Excerpts from a dataset:
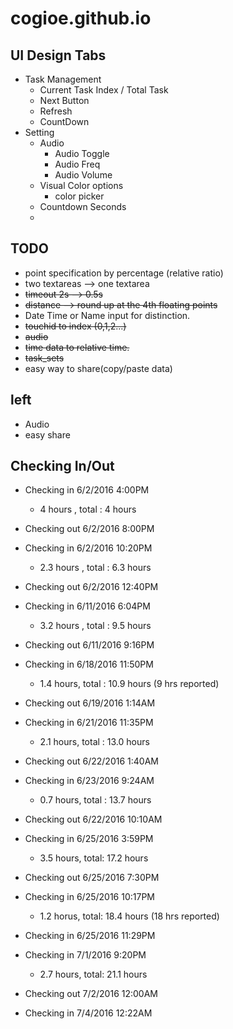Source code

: # cogioe.github.io

## UI Design Tabs

* Task Management
  * Current Task Index / Total Task
  *   Next Button
  *   Refresh
  *   CountDown
* Setting
  * Audio
    * Audio Toggle
    * Audio Freq
    * Audio Volume
  * Visual Color options
    * color picker
  * Countdown Seconds
  *

## TODO
   * point specification by percentage (relative ratio)
   * two textareas --> one textarea
   * ~~timeout 2s --> 0.5s~~
   * ~~distance --> round up at the 4th floating points~~
   * Date Time or Name input for distinction.
   * ~~touchid to index (0,1,2...)~~
   * ~~audio~~
   * ~~time data to relative time.~~
   * ~~task_sets~~
   * easy way to share(copy/paste data)

## left
  * Audio
  * easy share

## Checking In/Out

- Checking in 6/2/2016 4:00PM
  - 4 hours  , total : 4 hours
- Checking out 6/2/2016 8:00PM

- Checking in 6/2/2016 10:20PM
  - 2.3 hours , total :  6.3 hours
- Checking out 6/2/2016 12:40PM

- Checking in 6/11/2016 6:04PM
  - 3.2 hours , total :  9.5 hours
- Checking out 6/11/2016 9:16PM

- Checking in 6/18/2016 11:50PM
  - 1.4 hours, total : 10.9 hours (9 hrs reported)
- Checking out 6/19/2016 1:14AM

- Checking in 6/21/2016 11:35PM
  - 2.1 hours, total : 13.0 hours
- Checking out 6/22/2016 1:40AM

- Checking in 6/23/2016 9:24AM
  - 0.7 hours, total : 13.7 hours
- Checking out 6/22/2016 10:10AM

- Checking in 6/25/2016 3:59PM
  - 3.5 hours, total: 17.2 hours
- Checking out 6/25/2016 7:30PM

- Checking in 6/25/2016 10:17PM
  - 1.2 horus, total: 18.4 hours (18 hrs reported)
- Checking in 6/25/2016 11:29PM

- Checking in 7/1/2016 9:20PM
  - 2.7 hours, total: 21.1 hours
- Checking out 7/2/2016 12:00AM

- Checking in 7/4/2016 12:22AM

EXERCISE INSTRUCTIONS: The string "easy" may appear in the entries. Say how many lines contain it, as a bare number.

RESPONSE: 2